A corto plazo, veo tres iniciativas realistas. La primera es que los movimientos sociales tienen que reinventar el Foro Social Mundial, esta vez sin tutelas de ONG y con la atención centrada en las exclusiones más radicales vigentes en el país. En ese sentido, el movimiento indígena, el movimiento negro y el movimiento de mujeres y LGTBI son, en toda su pluralidad interna, los sujetos más creíbles para tomar la iniciativa.
Segunda: el sistema judicial fue llevado a un desgaste extraordinario por la manipulación grosera a la que ha sido sometido por Moro y CIA al servicio del imperialismo. Pero es un sistema internamente diversificado, y persisten en él grupos significativos de magistrados que entienden que su misión institucional y democrática consiste en respetar el debido proceso y hablar exclusivamente mediante sus fallos. La violación grosera de esta misión denunciada por la Vaza Jato está obligando a las organizaciones profesionales a desmarcarse de los aprendices de brujo. La reciente declaración pública de la Asociación de Jueces para la Democracia en sentido de que el expresidente Lula da Silva es un preso político, constituye una señal auspiciosa del camino iniciado para recuperar la credibilidad del sistema judicial.

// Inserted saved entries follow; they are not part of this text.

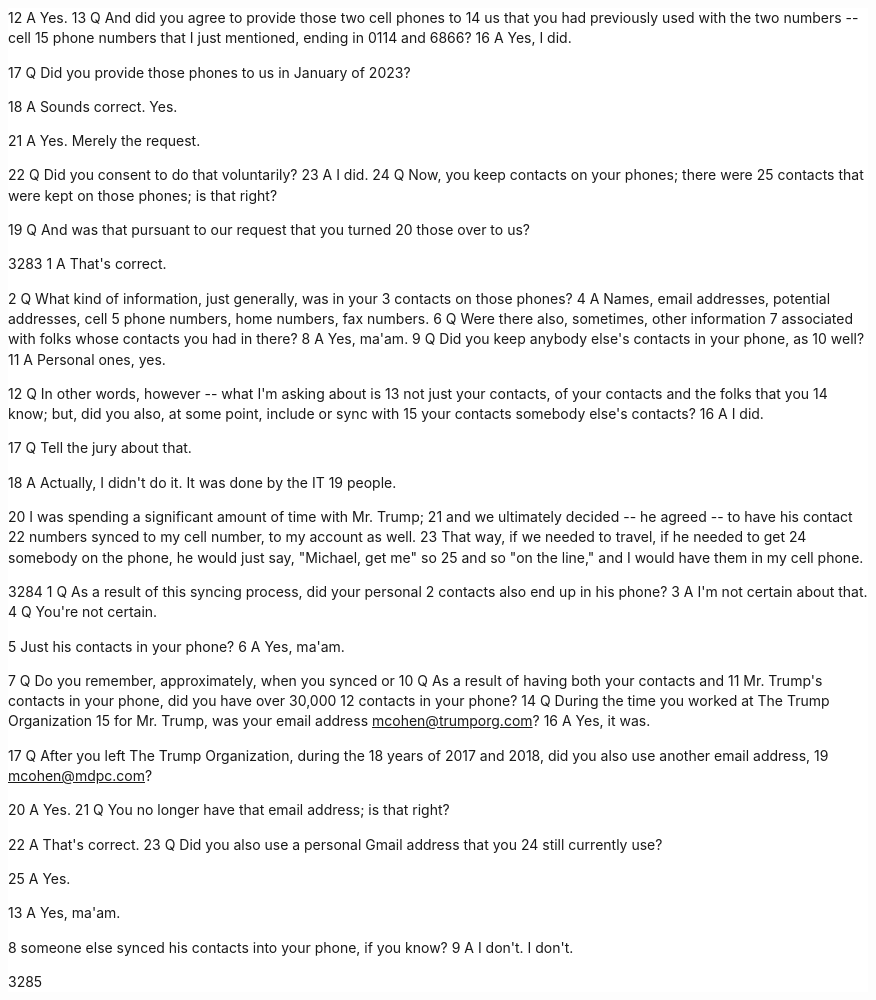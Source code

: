 12 A Yes. 13 Q And did you agree to provide those two cell phones to 14 us that you had previously used with the two numbers -- cell 15 phone numbers that I just mentioned, ending in 0114 and 6866? 16 A Yes, I did.

17 Q Did you provide those phones to us in January of 2023?

18 A Sounds correct. Yes.

21 A Yes. Merely the request.

22 Q Did you consent to do that voluntarily? 23 A I did. 24 Q Now, you keep contacts on your phones; there were 25 contacts that were kept on those phones; is that right?

19 Q And was that pursuant to our request that you turned 20 those over to us?

3283 1 A That's correct.

2 Q What kind of information, just generally, was in your 3 contacts on those phones? 4 A Names, email addresses, potential addresses, cell 5 phone numbers, home numbers, fax numbers. 6 Q Were there also, sometimes, other information 7 associated with folks whose contacts you had in there? 8 A Yes, ma'am. 9 Q Did you keep anybody else's contacts in your phone, as 10 well? 11 A Personal ones, yes.

12 Q In other words, however -- what I'm asking about is 13 not just your contacts, of your contacts and the folks that you 14 know; but, did you also, at some point, include or sync with 15 your contacts somebody else's contacts? 16 A I did.

17 Q Tell the jury about that.

18 A Actually, I didn't do it. It was done by the IT 19 people.

20 I was spending a significant amount of time with Mr. Trump; 21 and we ultimately decided -- he agreed -- to have his contact 22 numbers synced to my cell number, to my account as well. 23 That way, if we needed to travel, if he needed to get 24 somebody on the phone, he would just say, "Michael, get me" so 25 and so "on the line," and I would have them in my cell phone.

3284 1 Q As a result of this syncing process, did your personal 2 contacts also end up in his phone? 3 A I'm not certain about that. 4 Q You're not certain.

5 Just his contacts in your phone? 6 A Yes, ma'am.

7 Q Do you remember, approximately, when you synced or 10 Q As a result of having both your contacts and 11 Mr. Trump's contacts in your phone, did you have over 30,000 12 contacts in your phone? 14 Q During the time you worked at The Trump Organization 15 for Mr. Trump, was your email address mcohen@trumporg.com? 16 A Yes, it was.

17 Q After you left The Trump Organization, during the 18 years of 2017 and 2018, did you also use another email address, 19 mcohen@mdpc.com?

20 A Yes. 21 Q You no longer have that email address; is that right?

22 A That's correct. 23 Q Did you also use a personal Gmail address that you 24 still currently use?

25 A Yes.

13 A Yes, ma'am.

8 someone else synced his contacts into your phone, if you know? 9 A I don't. I don't.

3285
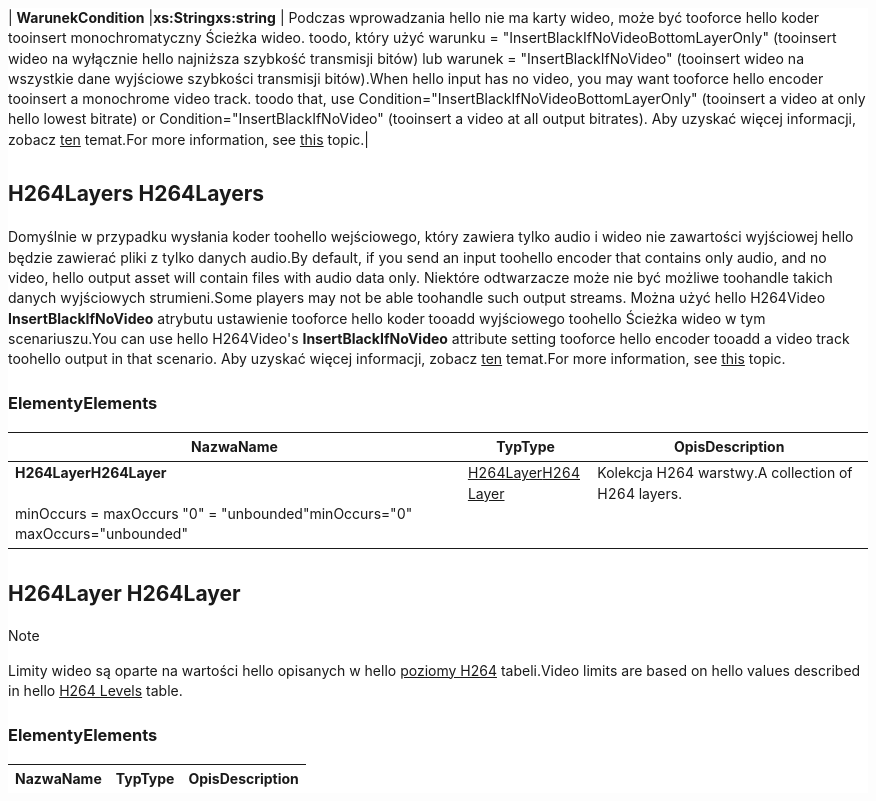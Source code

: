 | <span data-ttu-id="4fa08-188">**Warunek**</span><span class="sxs-lookup"><span data-stu-id="4fa08-188">**Condition**</span></span> |<span data-ttu-id="4fa08-189">**xs:String**</span><span class="sxs-lookup"><span data-stu-id="4fa08-189">**xs:string**</span></span> | <span data-ttu-id="4fa08-190">Podczas wprowadzania hello nie ma karty wideo, może być tooforce hello koder tooinsert monochromatyczny Ścieżka wideo. toodo, który użyć warunku = "InsertBlackIfNoVideoBottomLayerOnly" (tooinsert wideo na wyłącznie hello najniższa szybkość transmisji bitów) lub warunek = "InsertBlackIfNoVideo" (tooinsert wideo na wszystkie dane wyjściowe szybkości transmisji bitów).</span><span class="sxs-lookup"><span data-stu-id="4fa08-190">When hello input has no video, you may want tooforce hello encoder tooinsert a monochrome video track. toodo that, use Condition="InsertBlackIfNoVideoBottomLayerOnly" (tooinsert a video at only hello lowest bitrate) or Condition="InsertBlackIfNoVideo" (tooinsert a video at all output bitrates).</span></span> <span data-ttu-id="4fa08-191">Aby uzyskać więcej informacji, zobacz [ten](media-services-advanced-encoding-with-mes.md#no_video) temat.</span><span class="sxs-lookup"><span data-stu-id="4fa08-191">For more information, see [this](media-services-advanced-encoding-with-mes.md#no_video) topic.</span></span>|

## <span data-ttu-id="4fa08-192"><a name="H264Layers"></a>H264Layers</span><span class="sxs-lookup"><span data-stu-id="4fa08-192"><a name="H264Layers"></a> H264Layers</span></span>

<span data-ttu-id="4fa08-193">Domyślnie w przypadku wysłania koder toohello wejściowego, który zawiera tylko audio i wideo nie zawartości wyjściowej hello będzie zawierać pliki z tylko danych audio.</span><span class="sxs-lookup"><span data-stu-id="4fa08-193">By default, if you send an input toohello encoder that contains only audio, and no video, hello output asset will contain files with audio data only.</span></span> <span data-ttu-id="4fa08-194">Niektóre odtwarzacze może nie być możliwe toohandle takich danych wyjściowych strumieni.</span><span class="sxs-lookup"><span data-stu-id="4fa08-194">Some players may not be able toohandle such output streams.</span></span> <span data-ttu-id="4fa08-195">Można użyć hello H264Video **InsertBlackIfNoVideo** atrybutu ustawienie tooforce hello koder tooadd wyjściowego toohello Ścieżka wideo w tym scenariuszu.</span><span class="sxs-lookup"><span data-stu-id="4fa08-195">You can use hello H264Video's **InsertBlackIfNoVideo** attribute setting tooforce hello encoder tooadd a video track toohello output in that scenario.</span></span> <span data-ttu-id="4fa08-196">Aby uzyskać więcej informacji, zobacz [ten](media-services-advanced-encoding-with-mes.md#no_video) temat.</span><span class="sxs-lookup"><span data-stu-id="4fa08-196">For more information, see [this](media-services-advanced-encoding-with-mes.md#no_video) topic.</span></span>
              
### <a name="elements"></a><span data-ttu-id="4fa08-197">Elementy</span><span class="sxs-lookup"><span data-stu-id="4fa08-197">Elements</span></span>
| <span data-ttu-id="4fa08-198">Nazwa</span><span class="sxs-lookup"><span data-stu-id="4fa08-198">Name</span></span> | <span data-ttu-id="4fa08-199">Typ</span><span class="sxs-lookup"><span data-stu-id="4fa08-199">Type</span></span> | <span data-ttu-id="4fa08-200">Opis</span><span class="sxs-lookup"><span data-stu-id="4fa08-200">Description</span></span> |
| --- | --- | --- |
| <span data-ttu-id="4fa08-201">**H264Layer**</span><span class="sxs-lookup"><span data-stu-id="4fa08-201">**H264Layer**</span></span><br/><br/> <span data-ttu-id="4fa08-202">minOccurs = maxOccurs "0" = "unbounded"</span><span class="sxs-lookup"><span data-stu-id="4fa08-202">minOccurs="0" maxOccurs="unbounded"</span></span> |[<span data-ttu-id="4fa08-203">H264Layer</span><span class="sxs-lookup"><span data-stu-id="4fa08-203">H264Layer</span></span>](media-services-mes-schema.md#H264Layer) |<span data-ttu-id="4fa08-204">Kolekcja H264 warstwy.</span><span class="sxs-lookup"><span data-stu-id="4fa08-204">A collection of H264 layers.</span></span> |

## <span data-ttu-id="4fa08-205"><a name="H264Layer"></a>H264Layer</span><span class="sxs-lookup"><span data-stu-id="4fa08-205"><a name="H264Layer"></a> H264Layer</span></span>
> [!NOTE]
> <span data-ttu-id="4fa08-206">Limity wideo są oparte na wartości hello opisanych w hello [poziomy H264](https://en.wikipedia.org/wiki/H.264/MPEG-4_AVC#Levels) tabeli.</span><span class="sxs-lookup"><span data-stu-id="4fa08-206">Video limits are based on hello values described in hello [H264 Levels](https://en.wikipedia.org/wiki/H.264/MPEG-4_AVC#Levels) table.</span></span>  
> 
> 

### <a name="elements"></a><span data-ttu-id="4fa08-207">Elementy</span><span class="sxs-lookup"><span data-stu-id="4fa08-207">Elements</span></span>
| <span data-ttu-id="4fa08-208">Nazwa</span><span class="sxs-lookup"><span data-stu-id="4fa08-208">Name</span></span> | <span data-ttu-id="4fa08-209">Typ</span><span class="sxs-lookup"><span data-stu-id="4fa08-209">Type</span></span> | <span data-ttu-id="4fa08-210">Opis</span><span class="sxs-lookup"><span data-stu-id="4fa08-210">Description</span></span> |
| --- | --- | --- |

La tercera iniciativa debe producirse en el sistema político-partidario. Las elecciones municipales de 2020 son la oportunidad para comenzar a frenar a la extrema derecha y dar ejemplos concretos de cómo las fuerzas de izquierda pueden unirse para defender la democracia. Tres ciudades importantes pueden ser la plataforma para la resistencia: Río de Janeiro, Sao Paulo y Porto Alegre. En Río de Janeiro, Marcelo Freixo del PSOL es el candidato indiscutible para articular las fuerzas de izquierda. En las otras dos ciudades, son indispensables dos cuadros importantes del PT: Fernando Haddad en Sao Paulo y Tarso Genro en Porto Alegre. Se trata de dos políticos que salieron fortalecidos de la crisis, el primero por el modo extraordinario como enfrentó a Bolsonaro y en las condiciones en que lo hizo, y el segundo por haber sido uno de los mejores ministros de la historia de la democracia brasileña y por la integridad que mostró durante todas las crisis por las que pasó el PT mientras fue titular del Gobierno. Los demócratas brasileños deben transmitir a estos políticos el sentimiento de que su momento llegó nuevamente, ahora para comenzar todo de nuevo y desde el nivel local.